Full Report
Wiz and Procter & Gamble experts share their security insights and tips
Analysis Summary
# Main Topic
Security insights and threat mitigation strategies shared by experts from Wiz and Procter & Gamble concerning rapidly evolving cloud security threats.
## Key Points
- API attacks are identified as the number one worry for cloud security practitioners due to increased interconnectivity.
- Cloud ransomware poses a severe risk, where attackers gain access, install their own security keys, and lock the legal owner out of the entire cloud environment, not just encrypting data.
- Crypto miner attacks are a resource-sapping threat that utilizes victim virtual servers to mine cryptocurrency.
- Misconfiguration remains the single most significant vulnerability in cloud environments.
- A significant security skills gap exacerbates challenges in multi-cloud environments, making forensic analysis and incident response difficult.
## Threat Actors
- Threat actors are leveraging cloud complexity and security skill gaps to execute attacks.
- Specific threat actors were not attributed; the discussion focused on the TTPs employed by general cybercriminals targeting cloud resources (ransomware groups, crypto miners).
## TTPs
- **API Exploitation:** Gaining unauthorized access through inadequately configured APIs, particularly where object-level permissions are not properly activated.
- **Cloud Ransomware Deployment:** Establishing persistence by creating new security keys within the victim's cloud tenancy to maintain denial-of-access control.
- **Crypto Mining Insertion:** Deploying malware via methods such as embedded website code or phishing emails to gain control over virtual servers for resource misuse.
- **Evading Detection:** Sophisticated cryptominers deploy resources mimicking legitimate cloud usage patterns, making manual detection difficult.
## Affected Systems
- Cloud environments (general, multi-cloud setups).
- APIs (Digital doorways connecting systems and data).
- Virtual servers targeted by crypto miners.
- Systems suffering from misconfigurations in object-level permissions.
## Mitigations
- **API Security:** Implement rigorous authorization policies and ensure all users are authenticated. Invest in API-specific security tools capable of correlating information, identifying vulnerabilities, and providing remediation steps for misconfigurations.
- **Ransomware Defense:** Recognize that isolation is less effective in the cloud; adopt a posture where access points are considered potential attack vectors.

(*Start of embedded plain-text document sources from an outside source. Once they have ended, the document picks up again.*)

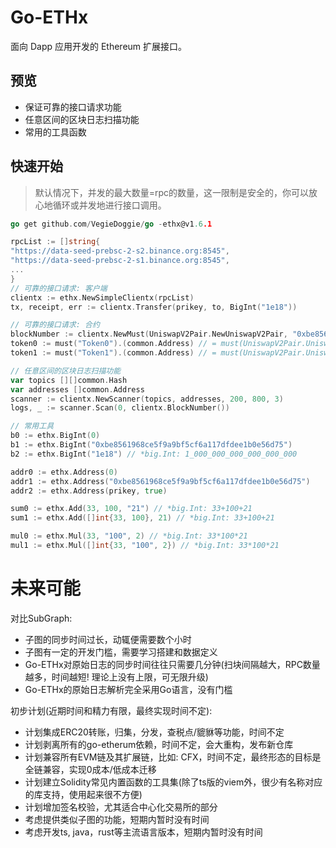 # Go-ETHx

面向 Dapp 应用开发的 Ethereum 扩展接口。

## 预览

- 保证可靠的接口请求功能
- 任意区间的区块日志扫描功能
- 常用的工具函数

## 快速开始

> 默认情况下，并发的最大数量=rpc的数量，这一限制是安全的，你可以放心地循环或并发地进行接口调用。

```go
go get github.com/VegieDoggie/go -ethx@v1.6.1

rpcList := []string{
"https://data-seed-prebsc-2-s2.binance.org:8545",
"https://data-seed-prebsc-2-s1.binance.org:8545",
...
}
// 可靠的接口请求: 客户端
clientx := ethx.NewSimpleClientx(rpcList)
tx, receipt, err := clientx.Transfer(prikey, to, BigInt("1e18"))

// 可靠的接口请求: 合约
blockNumber := clientx.NewMust(UniswapV2Pair.NewUniswapV2Pair, "0xbe8561968ce5f9a9bf5cf6a117dfdee1b0e56d75")
token0 := must("Token0").(common.Address) // = must(UniswapV2Pair.UniswapV2Pair.Token0).(common.Address)
token1 := must("Token1").(common.Address) // = must(UniswapV2Pair.UniswapV2Pair.Token1).(common.Address)

// 任意区间的区块日志扫描功能
var topics [][]common.Hash
var addresses []common.Address
scanner := clientx.NewScanner(topics, addresses, 200, 800, 3)
logs, _ := scanner.Scan(0, clientx.BlockNumber())

// 常用工具
b0 := ethx.BigInt(0)
b1 := ethx.BigInt("0xbe8561968ce5f9a9bf5cf6a117dfdee1b0e56d75")
b2 := ethx.BigInt("1e18") // *big.Int: 1_000_000_000_000_000_000

addr0 := ethx.Address(0)
addr1 := ethx.Address("0xbe8561968ce5f9a9bf5cf6a117dfdee1b0e56d75")
addr2 := ethx.Address(prikey, true)

sum0 := ethx.Add(33, 100, "21") // *big.Int: 33+100+21
sum1 := ethx.Add([]int{33, 100}, 21) // *big.Int: 33+100+21

mul0 := ethx.Mul(33, "100", 2) // *big.Int: 33*100*21
mul1 := ethx.Mul([]int{33, "100", 2}) // *big.Int: 33*100*21
```
# 未来可能

对比SubGraph:

- 子图的同步时间过长，动辄便需要数个小时
- 子图有一定的开发门槛，需要学习搭建和数据定义
- Go-ETHx对原始日志的同步时间往往只需要几分钟(扫块间隔越大，RPC数量越多，时间越短! 理论上没有上限，可无限升级)
- Go-ETHx的原始日志解析完全采用Go语言，没有门槛

初步计划(近期时间和精力有限，最终实现时间不定):

- 计划集成ERC20转账，归集，分发，查税点/貔貅等功能，时间不定
- 计划剥离所有的go-etherum依赖，时间不定，会大重构，发布新仓库
- 计划兼容所有EVM链及其扩展链，比如: CFX，时间不定，最终形态的目标是全链兼容，实现0成本/低成本迁移
- 计划建立Solidity常见内置函数的工具集(除了ts版的viem外，很少有名称对应的库支持，使用起来很不方便)
- 计划增加签名校验，尤其适合中心化交易所的部分
- 考虑提供类似子图的功能，短期内暂时没有时间
- 考虑开发ts, java，rust等主流语言版本，短期内暂时没有时间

- **Crypto Mining Detection:** Deploy sophisticated behavioral analytics solutions designed to identify unusual and unauthorized patterns of cloud server resource usage.
- **Skills Gap Bridging:** Conduct regular InfoSec training (e.g., monthly training days) and assign dedicated security team members to protect specific cloud instances to improve response capabilities across complex architectures.
## Conclusion
The threat landscape in the cloud is defined by configuration errors (API insecurities), devastating persistence mechanisms (cloud ransomware), and resource drain (crypto mining). Mitigation requires layered security focusing on robust identity and authentication for APIs, comprehensive behavioral monitoring to counter resource abuse, and continuous investment in security team skills to manage multi-cloud complexity effectively.